Às vezes, eu me lembro dos hipopótamos de Pablo. Talvez você já conheça essa história. Com certeza, conhece a história de Pablo Escobar. Ele morreu há mais de vinte anos e continua dando trabalho para a polícia de um jeito que nem ele mesmo poderia imaginar. E olha que ele era um cara bem imaginativo quando se tratava de dar trabalho à polícia.

No auge do Cartel de Medellín, Escobar criou um rancho. E achou que cães de guarda não dariam conta de fazer a segurança da propriedade. Procurou uma solução mais eficaz. O que poderia ser mais feroz e violento e sanguinário do que um doberman faminto? Um hipopótamo, é claro. Importou quatro da África. Na ocasião, empolgou-se com a ideia e trouxe também girafa, hiena, rinoceronte, criou logo um zoológico e, na impossibilidade de importar dinossauros diretamente do período Cretáceo, mandou fazer uns de concreto.

Quando Escobar morreu, os animais foram removidos para os zoológicos de Medellín e Bogotá, com exceção dos dinossauros de concreto e… dos hipopótamos. Por que foram esquecidos. Ou, talvez, por que fossem igualmente pesados. Os quatro ficaram no rancho abandonado. Três fêmeas e um macho. E eles foram se multiplicando. De vez em quando saía no jornal uma notícia misteriosa sobre vacas que apareciam esmagadas ou casas destruídas, depois sobre filhotinhos redondinhos e fofos que apareciam perto das escolas e eram a alegria das crianças. Teve pai que levou hipopótamo para casa, teve outro que levou três e alimentava com leite na mamadeira, a maioria da população criava afeto sem saber do problema em que estava se metendo (quem nunca?). Não demorou para aparecerem hipopótamos adultos soltos nas cidades, atravessando a faixa de pedestre, destruindo carros, correndo atrás das pessoas – tudo bem Jurassic Park, Pablo iria adorar. E começou a caçada aos hipopótamos. Um comeu o braço de alguém, abateram o bicho e a população protestou. Falaram em castração, o povo levantou faixas: que castrem os políticos. Além de onerosa, a castração em massa seria insegura para os veterinários e bastaria um macho ficar de fora para começar tudo de novo. Não poderiam ser removidos para a África, pois levariam doenças diferentes para lá. Não caberiam mais num zoológico. Tentaram cercas elétricas e um hipopótamo morreu eletrocutado e eles realmente não queriam matar o coitado. A população comeu o hipopótamo morto, mas a carne não era confiável, podia transmitir doenças perigosas, houve um rebuliço na segurança sanitária e na diplomacia internacional, que não entendeu a morte do animal e questionou publicando cartas e fotos nos jornais do mundo inteiro. No meio disso, um bando deles interditou as estradas e invadiu bairros residenciais – e os mesmos policiais que passaram a vida correndo atrás do Escobar agora passam a vida correndo atrás dos hipopótamos do Escobar e esta história não tem final por que eles continuam se multiplicando e sendo perseguidos e, até hoje, ninguém sabe o que vai acontecer.

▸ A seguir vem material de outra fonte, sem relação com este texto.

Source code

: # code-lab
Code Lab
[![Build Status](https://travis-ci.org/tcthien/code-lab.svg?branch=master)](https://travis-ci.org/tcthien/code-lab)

O curioso é que aqueles quatro primeiros hipopótamos que foram esquecidos ainda existem – e vivem bem tranquilos num lago. O macho se chama “O Velho” e eu fico aqui pensando, peraí, será que o maluco do Escobar reencarnou no bicho, olhou em volta e pensou: A PORRA DA COLÔMBIA É MINHA e partiu para reconquistar o país? Ou será que é mesmo sina daquele povo ficar brigando por umas entidades que metade da população admira e a outra metade quer ver morta, numa polarização bem brasileira – enfim, cada nação com o *excêntrico* que merece – insira aqui o nome do político lunático da sua preferência. De fato, talvez por todas essas semelhanças, devo mais do que nunca declarar a minha eterna simpatia pela Colômbia e seus acontecimentos desbaratados, notícias cabulosas, indubitavelmente o berço do Realismo Fantástico, cheia de gente doida, muito amor.

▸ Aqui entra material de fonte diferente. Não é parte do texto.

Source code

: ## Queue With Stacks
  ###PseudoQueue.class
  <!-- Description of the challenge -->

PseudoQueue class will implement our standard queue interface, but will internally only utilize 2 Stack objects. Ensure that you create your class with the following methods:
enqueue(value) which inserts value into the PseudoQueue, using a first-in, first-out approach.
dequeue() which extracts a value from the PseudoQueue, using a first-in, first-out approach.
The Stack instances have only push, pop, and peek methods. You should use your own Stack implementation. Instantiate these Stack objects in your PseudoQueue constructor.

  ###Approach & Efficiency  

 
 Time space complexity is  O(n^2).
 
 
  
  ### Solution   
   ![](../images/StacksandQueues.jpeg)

Mas eu só comecei a contar essa história toda para dizer que hoje eu estava na paz da minha residência quando me ligaram para perguntar sobre um pequeno deslize que cometi. Algo desimportante. Um lapso banal. Toda vez que eu cometo uma falha que eu já sei QUE VAI VIRAR UMA PATIFARIA OLÍMPICA E EMBORQUILHAR NUM CATACLISMA ÉPICO eu paro, respiro fundo e penso comigo mesma: olha aí a porra do hipopótamo de Pablo.

Ainda não deu merda.

Mas vai dar.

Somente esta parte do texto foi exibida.